→ Data records:

——

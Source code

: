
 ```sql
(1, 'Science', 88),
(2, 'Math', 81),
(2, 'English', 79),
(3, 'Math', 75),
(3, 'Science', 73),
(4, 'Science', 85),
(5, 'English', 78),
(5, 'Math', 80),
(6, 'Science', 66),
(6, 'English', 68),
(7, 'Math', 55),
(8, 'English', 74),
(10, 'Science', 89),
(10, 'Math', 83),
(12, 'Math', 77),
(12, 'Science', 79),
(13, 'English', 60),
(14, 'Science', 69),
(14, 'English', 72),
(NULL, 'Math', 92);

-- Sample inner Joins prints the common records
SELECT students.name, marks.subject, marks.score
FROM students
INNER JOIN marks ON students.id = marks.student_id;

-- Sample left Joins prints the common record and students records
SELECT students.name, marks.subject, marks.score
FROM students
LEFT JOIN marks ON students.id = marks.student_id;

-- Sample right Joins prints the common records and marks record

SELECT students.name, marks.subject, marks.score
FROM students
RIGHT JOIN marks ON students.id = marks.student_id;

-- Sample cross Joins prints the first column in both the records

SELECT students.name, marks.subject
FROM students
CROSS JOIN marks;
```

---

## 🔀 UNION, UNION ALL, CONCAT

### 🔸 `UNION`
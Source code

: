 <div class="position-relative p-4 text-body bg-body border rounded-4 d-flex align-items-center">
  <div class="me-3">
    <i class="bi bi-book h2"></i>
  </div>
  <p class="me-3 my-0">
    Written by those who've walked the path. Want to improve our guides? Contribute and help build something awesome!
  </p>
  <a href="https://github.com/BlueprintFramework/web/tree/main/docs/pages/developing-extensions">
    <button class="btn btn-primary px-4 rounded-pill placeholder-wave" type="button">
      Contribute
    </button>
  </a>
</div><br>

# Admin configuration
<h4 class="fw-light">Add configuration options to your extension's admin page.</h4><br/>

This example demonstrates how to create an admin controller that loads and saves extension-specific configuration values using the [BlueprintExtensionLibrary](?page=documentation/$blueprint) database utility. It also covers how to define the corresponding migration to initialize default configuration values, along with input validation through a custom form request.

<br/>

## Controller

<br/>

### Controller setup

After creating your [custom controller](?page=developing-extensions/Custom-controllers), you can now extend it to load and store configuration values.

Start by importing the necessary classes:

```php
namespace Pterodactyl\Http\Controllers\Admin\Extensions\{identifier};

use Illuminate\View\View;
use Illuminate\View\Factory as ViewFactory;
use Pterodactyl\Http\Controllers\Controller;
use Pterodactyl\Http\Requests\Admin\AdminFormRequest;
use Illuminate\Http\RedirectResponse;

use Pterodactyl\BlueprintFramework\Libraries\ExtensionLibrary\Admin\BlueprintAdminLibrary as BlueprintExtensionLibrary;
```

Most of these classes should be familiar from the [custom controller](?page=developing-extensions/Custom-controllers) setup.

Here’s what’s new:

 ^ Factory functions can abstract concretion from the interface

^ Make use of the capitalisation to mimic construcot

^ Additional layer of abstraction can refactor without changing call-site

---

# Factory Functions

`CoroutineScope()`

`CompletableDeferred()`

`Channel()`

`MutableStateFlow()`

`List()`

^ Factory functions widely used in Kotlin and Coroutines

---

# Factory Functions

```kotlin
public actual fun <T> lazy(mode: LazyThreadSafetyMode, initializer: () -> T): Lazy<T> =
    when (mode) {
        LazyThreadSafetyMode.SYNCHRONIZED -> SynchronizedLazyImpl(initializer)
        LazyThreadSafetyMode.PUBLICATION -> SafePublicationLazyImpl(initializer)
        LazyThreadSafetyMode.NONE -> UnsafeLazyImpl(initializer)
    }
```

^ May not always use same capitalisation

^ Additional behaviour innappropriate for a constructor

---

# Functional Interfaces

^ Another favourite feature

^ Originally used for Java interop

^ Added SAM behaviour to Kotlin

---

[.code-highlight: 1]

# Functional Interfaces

——

→ What this task involves: Exactly and exclusively, repeat the lines from the line that contains "for Java interop" through the end of the records, both ends included.

→ Final answer:
^ Originally used for Java interop

^ Added SAM behaviour to Kotlin

---

[.code-highlight: 1]

# Functional Interfaces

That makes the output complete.